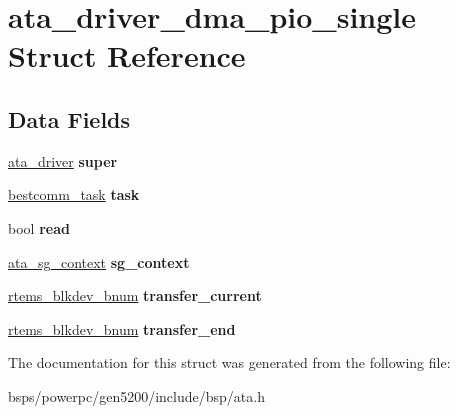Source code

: \hypertarget{structata__driver__dma__pio__single}{}\section{ata\+\_\+driver\+\_\+dma\+\_\+pio\+\_\+single Struct Reference}
\label{structata__driver__dma__pio__single}
\subsection*{Data Fields}
\begin{DoxyCompactItemize}
\item 
\mbox{\label{structata__driver__dma__pio__single_acf4094ce8c3f2f10a18aaf4e692d9402}} 
\mbox{\hyperlink{structata__driver}{ata\+\_\+driver}} {\bfseries super}
\item 
\mbox{\label{structata__driver__dma__pio__single_a208131c2c80eaf3f3910f9f1444cb8f0}} 
\mbox{\hyperlink{structbestcomm__task}{bestcomm\+\_\+task}} {\bfseries task}
\item 
\mbox{\label{structata__driver__dma__pio__single_aa70e346030f6794745aa273c9a190ba6}} 
bool {\bfseries read}
\item 
\mbox{\label{structata__driver__dma__pio__single_a08436cf04ed407290f7173ee7b70e123}} 
\mbox{\hyperlink{structata__sg__context}{ata\+\_\+sg\+\_\+context}} {\bfseries sg\+\_\+context}
\item 
\mbox{\label{structata__driver__dma__pio__single_a91f72a8c3059b3933c35ab7182ce0f56}} 
\mbox{\hyperlink{group__rtems__disk_ga5fbcfd40b657bff6c54d9e393fab3274}{rtems\+\_\+blkdev\+\_\+bnum}} {\bfseries transfer\+\_\+current}
\item 
\mbox{\label{structata__driver__dma__pio__single_aa707cdb2bf46e468ca34941f2faba230}} 
\mbox{\hyperlink{group__rtems__disk_ga5fbcfd40b657bff6c54d9e393fab3274}{rtems\+\_\+blkdev\+\_\+bnum}} {\bfseries transfer\+\_\+end}
\end{DoxyCompactItemize}


The documentation for this struct was generated from the following file\+:\begin{DoxyCompactItemize}
\item 
bsps/powerpc/gen5200/include/bsp/ata.\+h\end{DoxyCompactItemize}
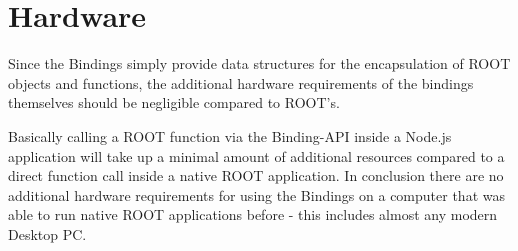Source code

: \section{Hardware}

Since the Bindings simply provide data structures for the encapsulation of ROOT objects and functions, the additional hardware requirements of the bindings themselves 
should be negligible compared to ROOT's.\par
Basically calling a ROOT function via the Binding-API inside a Node.js application will take up a minimal amount of additional resources compared to a direct function call inside a native ROOT application.
In conclusion there are no additional hardware requirements for using the Bindings on a computer that was able to run native ROOT applications before - this includes almost any modern Desktop PC.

→ **What to work on**:
None of the pictures should appear, though every line of the data above must be reproduced exactly.

→ **Your response**:
Source code

: \hypertarget{structata__driver__dma__pio__single}{}\section{ata\+\_\+driver\+\_\+dma\+\_\+pio\+\_\+single Struct Reference}
\label{structata__driver__dma__pio__single}
\subsection*{Data Fields}
\begin{DoxyCompactItemize}
\item 
\mbox{\label{structata__driver__dma__pio__single_acf4094ce8c3f2f10a18aaf4e692d9402}} 
\mbox{\hyperlink{structata__driver}{ata\+\_\+driver}} {\bfseries super}
\item 
\mbox{\label{structata__driver__dma__pio__single_a208131c2c80eaf3f3910f9f1444cb8f0}} 
\mbox{\hyperlink{structbestcomm__task}{bestcomm\+\_\+task}} {\bfseries task}
\item 
\mbox{\label{structata__driver__dma__pio__single_aa70e346030f6794745aa273c9a190ba6}} 
bool {\bfseries read}
\item 
\mbox{\label{structata__driver__dma__pio__single_a08436cf04ed407290f7173ee7b70e123}} 
\mbox{\hyperlink{structata__sg__context}{ata\+\_\+sg\+\_\+context}} {\bfseries sg\+\_\+context}
\item 
\mbox{\label{structata__driver__dma__pio__single_a91f72a8c3059b3933c35ab7182ce0f56}} 
\mbox{\hyperlink{group__rtems__disk_ga5fbcfd40b657bff6c54d9e393fab3274}{rtems\+\_\+blkdev\+\_\+bnum}} {\bfseries transfer\+\_\+current}
\item 
\mbox{\label{structata__driver__dma__pio__single_aa707cdb2bf46e468ca34941f2faba230}} 
\mbox{\hyperlink{group__rtems__disk_ga5fbcfd40b657bff6c54d9e393fab3274}{rtems\+\_\+blkdev\+\_\+bnum}} {\bfseries transfer\+\_\+end}
\end{DoxyCompactItemize}


The documentation for this struct was generated from the following file\+:\begin{DoxyCompactItemize}
\item 
bsps/powerpc/gen5200/include/bsp/ata.\+h\end{DoxyCompactItemize}
Source code

: \section{Hardware}

Since the Bindings simply provide data structures for the encapsulation of ROOT objects and functions, the additional hardware requirements of the bindings themselves 
should be negligible compared to ROOT's.\par
Basically calling a ROOT function via the Binding-API inside a Node.js application will take up a minimal amount of additional resources compared to a direct function call inside a native ROOT application.
In conclusion there are no additional hardware requirements for using the Bindings on a computer that was able to run native ROOT applications before - this includes almost any modern Desktop PC.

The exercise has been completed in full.